During the past year I revisited the American Southwest and the California desert – landscapes that I fell in love with many years ago. For a number of weeks I ranged through California, Nevada, Utah, Colorado, New Mexico, and Arizona. My work is no longer strictly landscape, but I found a richness of opportunity to make photos in all of these places nonetheless. It’s really enlightening to look at this current work next to the images I produced in these same areas 30-odd years ago. Fascinating to see how I and my vision have changed; perhaps more enlightening to see how I and my vision have remained constant. The newest work is called Error Messages. I’ve been working on it over the past 10 years or so. It centers around how we miscommunicate on a public scale, and frankly the pictures indulge my [often sophomoric] sense of humor.

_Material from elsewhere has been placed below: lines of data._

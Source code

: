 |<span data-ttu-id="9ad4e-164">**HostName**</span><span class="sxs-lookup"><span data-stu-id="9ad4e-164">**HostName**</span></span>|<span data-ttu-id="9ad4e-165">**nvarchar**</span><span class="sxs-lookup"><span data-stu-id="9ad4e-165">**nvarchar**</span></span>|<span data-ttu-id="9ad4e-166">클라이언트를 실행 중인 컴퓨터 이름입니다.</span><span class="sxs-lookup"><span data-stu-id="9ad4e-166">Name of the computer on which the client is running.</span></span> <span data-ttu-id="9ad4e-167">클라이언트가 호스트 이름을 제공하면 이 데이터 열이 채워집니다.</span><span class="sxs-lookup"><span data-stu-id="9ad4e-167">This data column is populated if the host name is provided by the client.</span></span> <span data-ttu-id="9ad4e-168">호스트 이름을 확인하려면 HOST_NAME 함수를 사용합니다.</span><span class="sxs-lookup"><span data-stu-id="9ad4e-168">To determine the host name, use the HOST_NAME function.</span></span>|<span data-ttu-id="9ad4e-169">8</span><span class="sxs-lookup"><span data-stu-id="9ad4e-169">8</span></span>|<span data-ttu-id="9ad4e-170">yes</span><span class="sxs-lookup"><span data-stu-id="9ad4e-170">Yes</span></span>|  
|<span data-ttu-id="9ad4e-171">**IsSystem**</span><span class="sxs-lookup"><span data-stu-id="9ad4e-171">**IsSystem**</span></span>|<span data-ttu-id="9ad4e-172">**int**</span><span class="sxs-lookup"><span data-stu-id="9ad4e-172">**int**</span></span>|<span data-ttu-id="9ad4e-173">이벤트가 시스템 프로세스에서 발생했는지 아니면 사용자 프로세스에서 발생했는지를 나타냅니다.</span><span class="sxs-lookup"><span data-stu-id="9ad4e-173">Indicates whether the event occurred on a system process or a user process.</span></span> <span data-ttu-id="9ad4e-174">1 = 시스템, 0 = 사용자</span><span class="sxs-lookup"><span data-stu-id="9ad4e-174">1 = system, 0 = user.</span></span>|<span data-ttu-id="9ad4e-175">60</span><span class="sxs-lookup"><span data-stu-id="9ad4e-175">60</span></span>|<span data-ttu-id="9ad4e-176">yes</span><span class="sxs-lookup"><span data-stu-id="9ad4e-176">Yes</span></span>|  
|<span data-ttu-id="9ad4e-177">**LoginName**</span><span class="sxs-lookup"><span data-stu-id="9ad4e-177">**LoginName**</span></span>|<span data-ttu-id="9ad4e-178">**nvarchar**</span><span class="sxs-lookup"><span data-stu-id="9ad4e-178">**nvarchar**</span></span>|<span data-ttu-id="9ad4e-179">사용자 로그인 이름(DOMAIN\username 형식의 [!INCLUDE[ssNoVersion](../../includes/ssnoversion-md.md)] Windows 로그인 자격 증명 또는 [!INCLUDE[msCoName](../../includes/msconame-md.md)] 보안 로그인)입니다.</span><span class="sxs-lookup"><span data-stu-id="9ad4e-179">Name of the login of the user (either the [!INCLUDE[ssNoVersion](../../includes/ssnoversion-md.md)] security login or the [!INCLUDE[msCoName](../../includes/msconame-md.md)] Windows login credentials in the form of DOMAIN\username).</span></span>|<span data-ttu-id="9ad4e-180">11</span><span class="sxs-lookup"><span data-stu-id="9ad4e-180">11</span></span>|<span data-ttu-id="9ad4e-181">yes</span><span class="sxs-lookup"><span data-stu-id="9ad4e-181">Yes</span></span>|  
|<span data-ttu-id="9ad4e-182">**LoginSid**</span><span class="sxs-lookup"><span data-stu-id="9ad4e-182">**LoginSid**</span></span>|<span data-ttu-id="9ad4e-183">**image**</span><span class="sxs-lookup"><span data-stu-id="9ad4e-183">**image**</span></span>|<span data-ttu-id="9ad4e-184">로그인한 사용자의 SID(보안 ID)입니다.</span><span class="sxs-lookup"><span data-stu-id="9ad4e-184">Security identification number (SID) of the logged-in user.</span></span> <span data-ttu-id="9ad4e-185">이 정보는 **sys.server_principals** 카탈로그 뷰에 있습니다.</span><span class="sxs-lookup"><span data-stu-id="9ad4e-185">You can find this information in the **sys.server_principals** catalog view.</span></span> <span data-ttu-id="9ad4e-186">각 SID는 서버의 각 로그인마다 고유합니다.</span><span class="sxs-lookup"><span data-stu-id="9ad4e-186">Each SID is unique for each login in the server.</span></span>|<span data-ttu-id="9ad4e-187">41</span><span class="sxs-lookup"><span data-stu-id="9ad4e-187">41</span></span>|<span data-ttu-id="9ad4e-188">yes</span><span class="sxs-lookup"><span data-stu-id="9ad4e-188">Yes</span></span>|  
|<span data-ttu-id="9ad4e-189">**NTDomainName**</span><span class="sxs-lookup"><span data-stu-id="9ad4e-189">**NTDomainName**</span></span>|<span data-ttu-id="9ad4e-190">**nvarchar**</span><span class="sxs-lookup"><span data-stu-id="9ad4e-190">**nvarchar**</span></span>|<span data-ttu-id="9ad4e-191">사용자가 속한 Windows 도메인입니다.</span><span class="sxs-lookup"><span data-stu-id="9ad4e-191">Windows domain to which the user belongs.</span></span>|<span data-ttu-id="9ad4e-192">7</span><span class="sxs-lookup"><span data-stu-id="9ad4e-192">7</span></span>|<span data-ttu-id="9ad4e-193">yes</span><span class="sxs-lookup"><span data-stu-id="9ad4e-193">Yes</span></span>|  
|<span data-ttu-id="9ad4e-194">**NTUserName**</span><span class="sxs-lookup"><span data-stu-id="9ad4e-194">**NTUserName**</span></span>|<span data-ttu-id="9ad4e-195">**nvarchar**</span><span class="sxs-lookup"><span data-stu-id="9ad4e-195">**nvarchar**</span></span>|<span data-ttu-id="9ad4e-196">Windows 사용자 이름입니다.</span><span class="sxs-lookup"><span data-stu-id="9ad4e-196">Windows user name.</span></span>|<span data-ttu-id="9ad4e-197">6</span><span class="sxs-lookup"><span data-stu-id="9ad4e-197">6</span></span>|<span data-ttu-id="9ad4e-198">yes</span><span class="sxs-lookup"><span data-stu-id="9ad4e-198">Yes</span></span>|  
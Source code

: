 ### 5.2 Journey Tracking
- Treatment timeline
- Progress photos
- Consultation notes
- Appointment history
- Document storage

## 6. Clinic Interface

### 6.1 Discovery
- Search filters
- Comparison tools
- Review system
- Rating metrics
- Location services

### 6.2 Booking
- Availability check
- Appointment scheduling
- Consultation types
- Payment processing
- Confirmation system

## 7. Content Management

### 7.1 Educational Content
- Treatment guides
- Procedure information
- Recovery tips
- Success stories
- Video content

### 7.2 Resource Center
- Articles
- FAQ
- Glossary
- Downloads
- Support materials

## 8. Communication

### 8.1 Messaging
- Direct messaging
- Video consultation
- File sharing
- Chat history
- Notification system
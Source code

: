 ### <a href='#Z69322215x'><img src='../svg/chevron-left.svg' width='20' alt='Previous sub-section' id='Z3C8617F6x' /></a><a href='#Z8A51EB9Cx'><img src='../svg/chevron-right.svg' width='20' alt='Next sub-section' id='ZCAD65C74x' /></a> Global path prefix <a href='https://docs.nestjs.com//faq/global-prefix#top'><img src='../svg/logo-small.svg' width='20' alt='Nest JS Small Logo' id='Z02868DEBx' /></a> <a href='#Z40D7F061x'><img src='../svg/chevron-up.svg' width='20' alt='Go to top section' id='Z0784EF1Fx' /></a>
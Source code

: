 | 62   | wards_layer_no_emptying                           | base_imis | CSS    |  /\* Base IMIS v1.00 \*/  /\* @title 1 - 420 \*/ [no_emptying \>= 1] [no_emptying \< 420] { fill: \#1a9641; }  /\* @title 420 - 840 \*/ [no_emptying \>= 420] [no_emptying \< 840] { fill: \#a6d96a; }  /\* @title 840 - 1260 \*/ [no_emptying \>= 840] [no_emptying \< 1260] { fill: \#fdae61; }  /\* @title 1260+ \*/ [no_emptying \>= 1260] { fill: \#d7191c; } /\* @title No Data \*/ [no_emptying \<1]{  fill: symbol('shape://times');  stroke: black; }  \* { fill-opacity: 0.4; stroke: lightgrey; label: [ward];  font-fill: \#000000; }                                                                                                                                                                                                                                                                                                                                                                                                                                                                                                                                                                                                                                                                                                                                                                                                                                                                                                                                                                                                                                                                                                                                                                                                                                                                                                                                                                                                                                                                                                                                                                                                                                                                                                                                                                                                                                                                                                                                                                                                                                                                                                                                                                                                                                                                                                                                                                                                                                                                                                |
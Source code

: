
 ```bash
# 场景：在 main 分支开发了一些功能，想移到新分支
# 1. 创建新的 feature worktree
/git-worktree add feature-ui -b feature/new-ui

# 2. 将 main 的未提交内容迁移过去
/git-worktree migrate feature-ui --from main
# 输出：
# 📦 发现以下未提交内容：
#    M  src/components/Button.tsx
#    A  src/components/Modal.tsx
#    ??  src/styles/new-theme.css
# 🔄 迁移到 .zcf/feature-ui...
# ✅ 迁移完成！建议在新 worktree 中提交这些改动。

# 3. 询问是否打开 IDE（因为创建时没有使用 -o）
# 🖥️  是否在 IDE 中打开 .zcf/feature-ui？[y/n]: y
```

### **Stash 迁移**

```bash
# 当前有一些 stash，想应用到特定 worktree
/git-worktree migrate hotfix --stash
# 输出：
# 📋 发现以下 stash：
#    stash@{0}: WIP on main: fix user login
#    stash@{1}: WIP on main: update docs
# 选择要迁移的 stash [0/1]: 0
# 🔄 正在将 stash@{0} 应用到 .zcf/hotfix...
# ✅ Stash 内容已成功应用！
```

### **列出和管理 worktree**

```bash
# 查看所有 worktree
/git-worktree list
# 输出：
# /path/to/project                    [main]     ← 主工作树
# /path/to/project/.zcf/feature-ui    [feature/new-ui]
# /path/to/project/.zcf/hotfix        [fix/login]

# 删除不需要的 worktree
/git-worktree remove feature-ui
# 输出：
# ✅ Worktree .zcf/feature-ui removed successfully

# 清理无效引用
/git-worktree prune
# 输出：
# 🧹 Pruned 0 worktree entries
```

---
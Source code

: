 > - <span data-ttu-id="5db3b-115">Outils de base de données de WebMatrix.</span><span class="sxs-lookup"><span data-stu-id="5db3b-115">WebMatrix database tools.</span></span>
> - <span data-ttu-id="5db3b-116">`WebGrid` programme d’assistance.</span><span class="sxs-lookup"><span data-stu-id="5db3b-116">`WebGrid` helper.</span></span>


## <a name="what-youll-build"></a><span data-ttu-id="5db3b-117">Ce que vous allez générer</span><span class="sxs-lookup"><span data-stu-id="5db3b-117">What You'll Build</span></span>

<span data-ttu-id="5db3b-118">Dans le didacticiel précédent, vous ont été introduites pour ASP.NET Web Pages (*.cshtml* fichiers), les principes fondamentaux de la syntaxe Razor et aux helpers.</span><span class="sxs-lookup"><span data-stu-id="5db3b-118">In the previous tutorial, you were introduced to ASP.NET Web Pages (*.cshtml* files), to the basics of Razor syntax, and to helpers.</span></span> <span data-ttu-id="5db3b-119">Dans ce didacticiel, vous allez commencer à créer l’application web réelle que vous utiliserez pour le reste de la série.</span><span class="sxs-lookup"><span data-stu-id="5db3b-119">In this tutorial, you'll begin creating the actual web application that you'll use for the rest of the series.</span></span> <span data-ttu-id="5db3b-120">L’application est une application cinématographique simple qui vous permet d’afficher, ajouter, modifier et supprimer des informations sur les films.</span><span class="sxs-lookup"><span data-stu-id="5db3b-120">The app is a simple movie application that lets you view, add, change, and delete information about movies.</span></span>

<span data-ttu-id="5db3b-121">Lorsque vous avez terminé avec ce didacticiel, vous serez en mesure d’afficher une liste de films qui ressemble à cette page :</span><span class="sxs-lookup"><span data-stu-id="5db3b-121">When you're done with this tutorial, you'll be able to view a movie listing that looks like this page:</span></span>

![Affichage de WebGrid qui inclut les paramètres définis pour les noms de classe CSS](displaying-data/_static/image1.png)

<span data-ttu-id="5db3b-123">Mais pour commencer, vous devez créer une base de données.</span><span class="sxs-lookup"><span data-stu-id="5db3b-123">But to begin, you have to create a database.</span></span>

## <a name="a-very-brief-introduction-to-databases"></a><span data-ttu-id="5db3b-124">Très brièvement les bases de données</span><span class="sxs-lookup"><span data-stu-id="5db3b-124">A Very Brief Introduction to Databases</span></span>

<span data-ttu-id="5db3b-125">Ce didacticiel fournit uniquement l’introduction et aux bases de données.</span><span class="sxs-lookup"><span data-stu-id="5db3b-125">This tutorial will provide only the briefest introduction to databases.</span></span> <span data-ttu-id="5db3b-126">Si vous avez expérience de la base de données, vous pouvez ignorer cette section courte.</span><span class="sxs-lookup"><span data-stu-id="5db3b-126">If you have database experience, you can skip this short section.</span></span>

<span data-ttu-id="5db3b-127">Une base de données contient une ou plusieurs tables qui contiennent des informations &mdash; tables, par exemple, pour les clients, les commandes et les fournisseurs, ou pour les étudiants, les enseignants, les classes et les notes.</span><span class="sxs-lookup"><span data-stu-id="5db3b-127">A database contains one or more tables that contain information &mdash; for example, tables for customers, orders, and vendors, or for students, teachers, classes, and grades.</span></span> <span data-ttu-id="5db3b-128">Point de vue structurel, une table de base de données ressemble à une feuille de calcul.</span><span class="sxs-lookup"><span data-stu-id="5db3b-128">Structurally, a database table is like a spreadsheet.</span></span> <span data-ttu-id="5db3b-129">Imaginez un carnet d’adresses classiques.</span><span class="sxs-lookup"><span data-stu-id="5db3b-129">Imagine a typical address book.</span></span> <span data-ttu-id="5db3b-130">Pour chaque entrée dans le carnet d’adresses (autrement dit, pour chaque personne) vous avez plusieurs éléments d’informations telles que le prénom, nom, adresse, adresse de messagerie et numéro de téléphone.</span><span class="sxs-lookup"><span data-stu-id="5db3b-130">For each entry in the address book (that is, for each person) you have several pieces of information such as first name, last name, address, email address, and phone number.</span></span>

As I’ve aged, my need for angst has thankfully diminished! Still, I think there are personal and cultural truths to be found lurking among the paradoxes and enigmas explored in the photos.
Where can we see your work?
One of my projects before the start of the Fall 2014 term was to get my website up and running. No more excuses – I now have work available online at www.stevenraskinphotography.com. This site holds a sampling of what I’ve produced since the mid-80s. I’m very interested in the progression of ideas, so I intentionally included older work along with the newest. I encourage you to visit the site and I’d be delighted to receive any feedback or questions that might come up.